• _WHAT IS REQUIRED_
Quote exactly and only this range of lines in the data below: the line that holds "0.6163419248 16.81165736 1.485809273e-21" to the line that holds "(( super() ))", both included.

/---

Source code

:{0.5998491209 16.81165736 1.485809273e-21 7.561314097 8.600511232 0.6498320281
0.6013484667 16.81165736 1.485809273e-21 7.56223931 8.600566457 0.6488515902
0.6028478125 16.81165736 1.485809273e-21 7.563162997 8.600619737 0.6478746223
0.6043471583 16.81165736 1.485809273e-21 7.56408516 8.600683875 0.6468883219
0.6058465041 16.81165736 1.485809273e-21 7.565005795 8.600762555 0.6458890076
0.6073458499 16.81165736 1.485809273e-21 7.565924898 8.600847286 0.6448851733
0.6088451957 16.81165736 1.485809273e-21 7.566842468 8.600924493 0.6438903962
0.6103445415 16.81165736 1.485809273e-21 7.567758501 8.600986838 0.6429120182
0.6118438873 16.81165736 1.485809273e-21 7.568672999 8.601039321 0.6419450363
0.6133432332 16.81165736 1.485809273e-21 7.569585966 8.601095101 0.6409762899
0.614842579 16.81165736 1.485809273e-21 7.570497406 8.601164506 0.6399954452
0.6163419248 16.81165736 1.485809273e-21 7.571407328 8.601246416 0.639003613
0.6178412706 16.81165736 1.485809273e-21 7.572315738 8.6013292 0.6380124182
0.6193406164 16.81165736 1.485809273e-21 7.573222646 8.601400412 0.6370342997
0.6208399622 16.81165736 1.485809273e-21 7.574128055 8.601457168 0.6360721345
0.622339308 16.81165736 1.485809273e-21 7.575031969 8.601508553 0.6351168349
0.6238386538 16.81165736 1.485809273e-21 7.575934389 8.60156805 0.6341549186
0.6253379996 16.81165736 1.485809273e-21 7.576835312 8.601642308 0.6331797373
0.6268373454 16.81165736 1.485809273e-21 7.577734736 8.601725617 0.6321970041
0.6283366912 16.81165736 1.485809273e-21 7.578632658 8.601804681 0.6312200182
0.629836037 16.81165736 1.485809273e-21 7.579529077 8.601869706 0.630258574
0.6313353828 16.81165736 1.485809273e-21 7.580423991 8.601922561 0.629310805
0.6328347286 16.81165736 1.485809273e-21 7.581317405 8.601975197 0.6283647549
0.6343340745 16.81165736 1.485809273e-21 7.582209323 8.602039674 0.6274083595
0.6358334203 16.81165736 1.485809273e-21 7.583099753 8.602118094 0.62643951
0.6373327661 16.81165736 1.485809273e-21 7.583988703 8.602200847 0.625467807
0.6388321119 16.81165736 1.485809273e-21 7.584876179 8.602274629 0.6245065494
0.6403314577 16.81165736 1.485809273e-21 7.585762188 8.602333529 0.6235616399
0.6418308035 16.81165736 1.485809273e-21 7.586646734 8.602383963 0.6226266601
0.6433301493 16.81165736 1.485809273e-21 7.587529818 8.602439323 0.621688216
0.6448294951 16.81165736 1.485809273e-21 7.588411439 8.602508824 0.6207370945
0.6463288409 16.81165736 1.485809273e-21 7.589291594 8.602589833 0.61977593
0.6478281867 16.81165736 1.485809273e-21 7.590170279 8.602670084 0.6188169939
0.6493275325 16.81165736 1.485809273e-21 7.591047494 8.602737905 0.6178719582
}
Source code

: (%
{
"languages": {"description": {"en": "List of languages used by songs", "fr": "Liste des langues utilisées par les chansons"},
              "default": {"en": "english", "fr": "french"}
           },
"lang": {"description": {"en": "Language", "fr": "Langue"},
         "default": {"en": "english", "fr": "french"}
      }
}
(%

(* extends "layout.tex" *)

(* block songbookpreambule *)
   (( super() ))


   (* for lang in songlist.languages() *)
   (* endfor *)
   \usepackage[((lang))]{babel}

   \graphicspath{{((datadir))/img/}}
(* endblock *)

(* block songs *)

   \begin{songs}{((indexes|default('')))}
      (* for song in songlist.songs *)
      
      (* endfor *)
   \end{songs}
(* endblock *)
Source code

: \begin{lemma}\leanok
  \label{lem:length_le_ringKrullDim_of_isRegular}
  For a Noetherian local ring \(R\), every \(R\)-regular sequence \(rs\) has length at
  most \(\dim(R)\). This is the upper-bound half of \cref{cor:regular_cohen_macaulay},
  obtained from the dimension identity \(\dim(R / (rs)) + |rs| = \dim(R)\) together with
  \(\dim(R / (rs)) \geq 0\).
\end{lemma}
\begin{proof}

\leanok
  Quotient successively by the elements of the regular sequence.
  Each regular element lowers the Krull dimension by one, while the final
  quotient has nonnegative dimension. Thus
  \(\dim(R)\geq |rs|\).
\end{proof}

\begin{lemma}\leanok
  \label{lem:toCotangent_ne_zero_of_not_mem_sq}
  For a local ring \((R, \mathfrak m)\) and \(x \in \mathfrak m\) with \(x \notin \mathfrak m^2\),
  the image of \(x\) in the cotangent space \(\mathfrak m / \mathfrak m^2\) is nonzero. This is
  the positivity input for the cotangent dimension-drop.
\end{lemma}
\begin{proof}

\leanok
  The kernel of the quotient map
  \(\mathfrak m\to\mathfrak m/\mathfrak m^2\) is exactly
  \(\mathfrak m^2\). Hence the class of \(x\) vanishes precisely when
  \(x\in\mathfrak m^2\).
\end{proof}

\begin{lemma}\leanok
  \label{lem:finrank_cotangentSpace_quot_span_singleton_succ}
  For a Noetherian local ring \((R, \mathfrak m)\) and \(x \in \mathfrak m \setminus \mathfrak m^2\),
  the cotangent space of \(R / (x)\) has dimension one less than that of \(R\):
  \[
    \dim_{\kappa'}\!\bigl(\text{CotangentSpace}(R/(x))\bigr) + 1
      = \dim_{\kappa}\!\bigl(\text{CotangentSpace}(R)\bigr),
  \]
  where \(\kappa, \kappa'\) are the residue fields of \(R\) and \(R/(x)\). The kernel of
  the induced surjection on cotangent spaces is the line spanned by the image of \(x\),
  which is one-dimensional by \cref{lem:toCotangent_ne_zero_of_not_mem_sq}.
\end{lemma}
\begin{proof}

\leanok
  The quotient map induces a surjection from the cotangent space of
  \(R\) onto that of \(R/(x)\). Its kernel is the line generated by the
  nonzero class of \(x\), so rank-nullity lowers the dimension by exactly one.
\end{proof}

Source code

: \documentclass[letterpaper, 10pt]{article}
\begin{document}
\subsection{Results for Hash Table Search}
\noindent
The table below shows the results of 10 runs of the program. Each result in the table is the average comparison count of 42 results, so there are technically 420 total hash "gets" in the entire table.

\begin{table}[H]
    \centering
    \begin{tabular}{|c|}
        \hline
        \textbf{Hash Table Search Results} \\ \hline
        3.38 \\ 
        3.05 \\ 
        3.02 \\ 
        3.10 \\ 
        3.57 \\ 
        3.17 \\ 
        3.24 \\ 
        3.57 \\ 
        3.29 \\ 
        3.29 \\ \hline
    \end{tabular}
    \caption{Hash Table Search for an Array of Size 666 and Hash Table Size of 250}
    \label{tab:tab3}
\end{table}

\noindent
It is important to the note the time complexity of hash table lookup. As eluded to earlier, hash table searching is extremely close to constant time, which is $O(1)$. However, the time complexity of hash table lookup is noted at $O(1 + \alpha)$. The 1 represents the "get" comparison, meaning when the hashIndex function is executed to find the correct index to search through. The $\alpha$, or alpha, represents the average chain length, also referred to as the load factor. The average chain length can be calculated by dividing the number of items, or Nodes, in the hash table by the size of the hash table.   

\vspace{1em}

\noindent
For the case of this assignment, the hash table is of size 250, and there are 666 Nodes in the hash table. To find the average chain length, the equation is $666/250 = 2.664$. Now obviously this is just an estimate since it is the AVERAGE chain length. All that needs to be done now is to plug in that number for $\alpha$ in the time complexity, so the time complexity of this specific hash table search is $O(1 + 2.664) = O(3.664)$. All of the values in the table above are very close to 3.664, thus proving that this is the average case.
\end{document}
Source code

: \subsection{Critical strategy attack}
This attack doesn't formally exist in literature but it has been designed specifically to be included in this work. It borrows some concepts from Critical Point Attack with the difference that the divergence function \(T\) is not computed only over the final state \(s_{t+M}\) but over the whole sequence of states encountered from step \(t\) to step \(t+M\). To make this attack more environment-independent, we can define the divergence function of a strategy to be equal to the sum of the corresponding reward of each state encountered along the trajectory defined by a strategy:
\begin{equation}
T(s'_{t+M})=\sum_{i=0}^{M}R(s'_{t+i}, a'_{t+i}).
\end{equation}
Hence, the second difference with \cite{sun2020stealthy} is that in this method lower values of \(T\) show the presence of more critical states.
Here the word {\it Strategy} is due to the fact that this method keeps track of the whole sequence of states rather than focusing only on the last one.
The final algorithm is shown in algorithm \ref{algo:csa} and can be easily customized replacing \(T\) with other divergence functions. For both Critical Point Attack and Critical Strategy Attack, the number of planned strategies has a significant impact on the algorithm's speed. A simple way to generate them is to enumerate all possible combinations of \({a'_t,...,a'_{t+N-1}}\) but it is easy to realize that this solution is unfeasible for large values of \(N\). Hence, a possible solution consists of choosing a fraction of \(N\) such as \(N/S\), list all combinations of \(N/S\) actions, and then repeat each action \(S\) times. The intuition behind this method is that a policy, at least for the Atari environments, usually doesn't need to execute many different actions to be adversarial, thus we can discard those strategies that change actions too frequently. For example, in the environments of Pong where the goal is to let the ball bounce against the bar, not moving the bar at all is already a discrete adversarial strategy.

\---

• _FINISHED EXERCISE_
0.6163419248 16.81165736 1.485809273e-21 7.571407328 8.601246416 0.639003613
0.6178412706 16.81165736 1.485809273e-21 7.572315738 8.6013292 0.6380124182
0.6193406164 16.81165736 1.485809273e-21 7.573222646 8.601400412 0.6370342997
0.6208399622 16.81165736 1.485809273e-21 7.574128055 8.601457168 0.6360721345
0.622339308 16.81165736 1.485809273e-21 7.575031969 8.601508553 0.6351168349
0.6238386538 16.81165736 1.485809273e-21 7.575934389 8.60156805 0.6341549186
0.6253379996 16.81165736 1.485809273e-21 7.576835312 8.601642308 0.6331797373
0.6268373454 16.81165736 1.485809273e-21 7.577734736 8.601725617 0.6321970041
0.6283366912 16.81165736 1.485809273e-21 7.578632658 8.601804681 0.6312200182
0.629836037 16.81165736 1.485809273e-21 7.579529077 8.601869706 0.630258574
0.6313353828 16.81165736 1.485809273e-21 7.580423991 8.601922561 0.629310805
0.6328347286 16.81165736 1.485809273e-21 7.581317405 8.601975197 0.6283647549
0.6343340745 16.81165736 1.485809273e-21 7.582209323 8.602039674 0.6274083595
0.6358334203 16.81165736 1.485809273e-21 7.583099753 8.602118094 0.62643951
0.6373327661 16.81165736 1.485809273e-21 7.583988703 8.602200847 0.625467807
0.6388321119 16.81165736 1.485809273e-21 7.584876179 8.602274629 0.6245065494
0.6403314577 16.81165736 1.485809273e-21 7.585762188 8.602333529 0.6235616399
0.6418308035 16.81165736 1.485809273e-21 7.586646734 8.602383963 0.6226266601
0.6433301493 16.81165736 1.485809273e-21 7.587529818 8.602439323 0.621688216
0.6448294951 16.81165736 1.485809273e-21 7.588411439 8.602508824 0.6207370945
0.6463288409 16.81165736 1.485809273e-21 7.589291594 8.602589833 0.61977593
0.6478281867 16.81165736 1.485809273e-21 7.590170279 8.602670084 0.6188169939
0.6493275325 16.81165736 1.485809273e-21 7.591047494 8.602737905 0.6178719582
}
Source code

: (%
{
"languages": {"description": {"en": "List of languages used by songs", "fr": "Liste des langues utilisées par les chansons"},
              "default": {"en": "english", "fr": "french"}
           },
"lang": {"description": {"en": "Language", "fr": "Langue"},
         "default": {"en": "english", "fr": "french"}
      }
}
(%

(* extends "layout.tex" *)

(* block songbookpreambule *)
   (( super() ))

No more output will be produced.